_WORK ITEM_
Below are lines of data, and only some are wanted. Please repeat exactly those from the line that has "- Dasapta Erwin" through the line that has "### Entry 1: 02 Maret 2018".

_THE DATA_
= = =
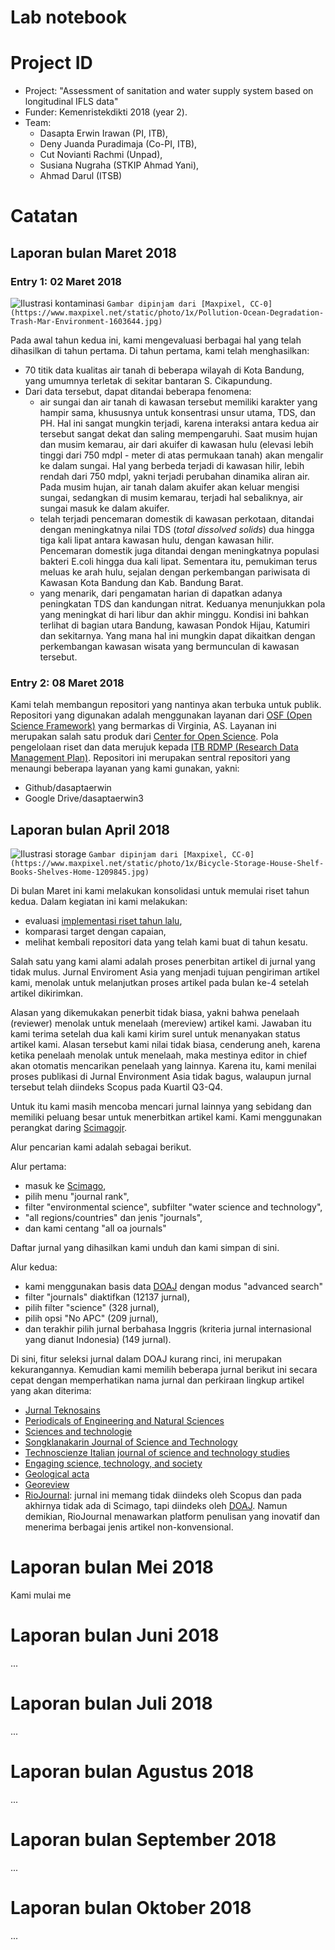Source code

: Lab notebook
===
# Project ID
- Project: "Assessment of sanitation and water supply system based on longitudinal IFLS data"
- Funder: Kemenristekdikti 2018 (year 2). 
- Team: 
  - Dasapta Erwin Irawan (PI, ITB), 
  - Deny Juanda Puradimaja (Co-PI, ITB), 
  - Cut Novianti Rachmi (Unpad), 
  - Susiana Nugraha (STKIP Ahmad Yani), 
  - Ahmad Darul (ITSB)

# Catatan
## Laporan bulan Maret 2018
### Entry 1: 02 Maret 2018

![Ilustrasi kontaminasi](http://www.maxpixel.net/static/photo/1x/Pollution-Ocean-Degradation-Trash-Mar-Environment-1603644.jpg)
`Gambar dipinjam dari [Maxpixel, CC-0](https://www.maxpixel.net/static/photo/1x/Pollution-Ocean-Degradation-Trash-Mar-Environment-1603644.jpg)` 

Pada awal tahun kedua ini, kami mengevaluasi berbagai hal yang telah dihasilkan di tahun pertama. Di tahun pertama, kami telah menghasilkan:
- 70 titik data kualitas air tanah di beberapa wilayah di Kota Bandung, yang umumnya terletak di sekitar bantaran S. Cikapundung.
- Dari data tersebut, dapat ditandai beberapa fenomena:
    - air sungai dan air tanah di kawasan tersebut memiliki karakter yang hampir sama, khususnya untuk konsentrasi unsur utama, TDS, dan PH. Hal ini sangat mungkin terjadi, karena interaksi antara kedua air tersebut sangat dekat dan saling mempengaruhi. Saat musim hujan dan musim kemarau, air dari akuifer di kawasan hulu (elevasi lebih tinggi dari 750 mdpl - meter di atas permukaan tanah) akan mengalir ke dalam sungai. Hal yang berbeda terjadi di kawasan hilir, lebih rendah dari 750 mdpl,  yakni terjadi perubahan dinamika aliran air. Pada musim hujan, air tanah dalam akuifer akan keluar mengisi sungai, sedangkan di musim kemarau, terjadi hal sebaliknya, air sungai masuk ke dalam akuifer. 
    - telah terjadi pencemaran domestik di kawasan perkotaan, ditandai dengan meningkatnya nilai TDS (*total dissolved solids*) dua hingga tiga kali lipat antara kawasan hulu, dengan kawasan hilir. Pencemaran domestik juga ditandai dengan meningkatnya populasi bakteri E.coli hingga dua kali lipat. Sementara itu, pemukiman terus meluas ke arah hulu, sejalan dengan perkembangan pariwisata di Kawasan Kota Bandung dan Kab. Bandung Barat.
    - yang menarik, dari pengamatan harian di dapatkan adanya peningkatan TDS dan kandungan nitrat. Keduanya menunjukkan pola yang meningkat di hari libur dan akhir minggu. Kondisi ini bahkan terlihat di bagian utara Bandung, kawasan Pondok Hijau, Katumiri dan sekitarnya. Yang mana hal ini mungkin dapat dikaitkan dengan perkembangan kawasan wisata yang bermunculan di kawasan tersebut.

### Entry 2: 08 Maret 2018
Kami telah membangun repositori yang nantinya akan terbuka untuk publik. Repositori yang digunakan adalah menggunakan layanan dari [OSF (Open Science Framework)](osf.io) yang bermarkas di Virginia, AS. Layanan ini merupakan salah satu produk dari [Center for Open Science](cos.io). Pola pengelolaan riset dan data merujuk kepada [ITB RDMP (Research Data Management Plan)](). Repositori ini merupakan sentral repositori yang menaungi beberapa layanan yang kami gunakan, yakni:
- Github/dasaptaerwin
- Google Drive/dasaptaerwin3

## Laporan bulan April 2018
![Ilustrasi storage](http://www.maxpixel.net/static/photo/1x/Bicycle-Storage-House-Shelf-Books-Shelves-Home-1209845.jpg)
`Gambar dipinjam dari [Maxpixel, CC-0](https://www.maxpixel.net/static/photo/1x/Bicycle-Storage-House-Shelf-Books-Shelves-Home-1209845.jpg)` 

Di bulan Maret ini kami melakukan konsolidasi untuk memulai riset tahun kedua. Dalam kegiatan ini kami melakukan:
- evaluasi [implementasi riset tahun lalu](https://osf.io/tby9f/wiki/home/),
- komparasi target dengan capaian,
- melihat kembali repositori data yang telah kami buat di tahun kesatu.

Salah satu yang kami alami adalah proses penerbitan artikel di jurnal yang tidak mulus. Jurnal Enviroment Asia yang menjadi tujuan pengiriman artikel kami, menolak untuk melanjutkan proses artikel pada bulan ke-4 setelah artikel dikirimkan.

Alasan yang dikemukakan penerbit tidak biasa, yakni bahwa penelaah (reviewer) menolak untuk menelaah (mereview) artikel kami. Jawaban itu kami terima setelah dua kali kami kirim surel untuk menanyakan status artikel kami. Alasan tersebut kami nilai tidak biasa, cenderung aneh, karena ketika penelaah menolak untuk menelaah, maka mestinya editor in chief akan otomatis mencarikan penelaah yang lainnya. Karena itu, kami menilai proses publikasi di Jurnal Environment Asia tidak bagus, walaupun jurnal tersebut telah diindeks Scopus pada Kuartil Q3-Q4.

Untuk itu kami masih mencoba mencari jurnal lainnya yang sebidang dan memiliki peluang besar untuk menerbitkan artikel kami. Kami menggunakan perangkat daring [Scimagojr](https://www.scimagojr.com/).

Alur pencarian kami adalah sebagai berikut.

Alur pertama:
- masuk ke [Scimago](scimagojr.com),
- pilih menu "journal rank",
- filter "environmental science", subfilter "water science and technology",
- "all regions/countries" dan jenis "journals",
- dan kami centang "all oa journals" 

Daftar jurnal yang dihasilkan kami unduh dan kami simpan di sini.

Alur kedua:
- kami menggunakan basis data [DOAJ](doaj.org) dengan modus "advanced search"
- filter "journals" diaktifkan (12137 jurnal),
- pilih filter "science" (328 jurnal),
- pilih opsi "No APC" (209 jurnal),
- dan terakhir pilih jurnal berbahasa Inggris (kriteria jurnal internasional yang dianut Indonesia) (149 jurnal). 

Di sini, fitur seleksi jurnal dalam DOAJ kurang rinci, ini merupakan kekurangannya. Kemudian kami memilih beberapa jurnal berikut ini secara cepat dengan memperhatikan nama jurnal dan perkiraan lingkup artikel yang akan diterima:
- [Jurnal Teknosains](https://jurnal.ugm.ac.id/teknosains/)
- [Periodicals of Engineering and Natural Sciences](http://pen.ius.edu.ba/index.php/pen)
- [Sciences and technologie](http://revue.umc.edu.dz/index.php/a/)
- [Songklanakarin Journal of Science and Technology ](http://rdo.psu.ac.th/sjstweb/index.php)
- [Technoscienze Italian journal of science and technology studies](http://www.tecnoscienza.net/index.php/tsj/index)
- [Engaging science, technology, and society](https://estsjournal.org/)
- [Geological acta](http://revistes.ub.edu/index.php/GEOACTA/index)
- [Georeview](http://georeview.ro/ojs/index.php/revista)
- [RioJournal](riojournal.com): jurnal ini memang tidak diindeks oleh Scopus dan pada akhirnya tidak ada di Scimago, tapi diindeks oleh [DOAJ](doaj.org). Namun demikian, RioJournal menawarkan platform penulisan yang inovatif dan menerima berbagai jenis artikel non-konvensional.


# Laporan bulan Mei 2018
Kami mulai me 


# Laporan bulan Juni 2018
...


# Laporan bulan Juli 2018
...


# Laporan bulan Agustus 2018
...


# Laporan bulan September 2018
...

# Laporan bulan Oktober 2018
...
= = =
_COMPLETED EXERCISE_
  - Dasapta Erwin Irawan (PI, ITB), 
  - Deny Juanda Puradimaja (Co-PI, ITB), 
  - Cut Novianti Rachmi (Unpad), 
  - Susiana Nugraha (STKIP Ahmad Yani), 
  - Ahmad Darul (ITSB)

# Catatan
## Laporan bulan Maret 2018
### Entry 1: 02 Maret 2018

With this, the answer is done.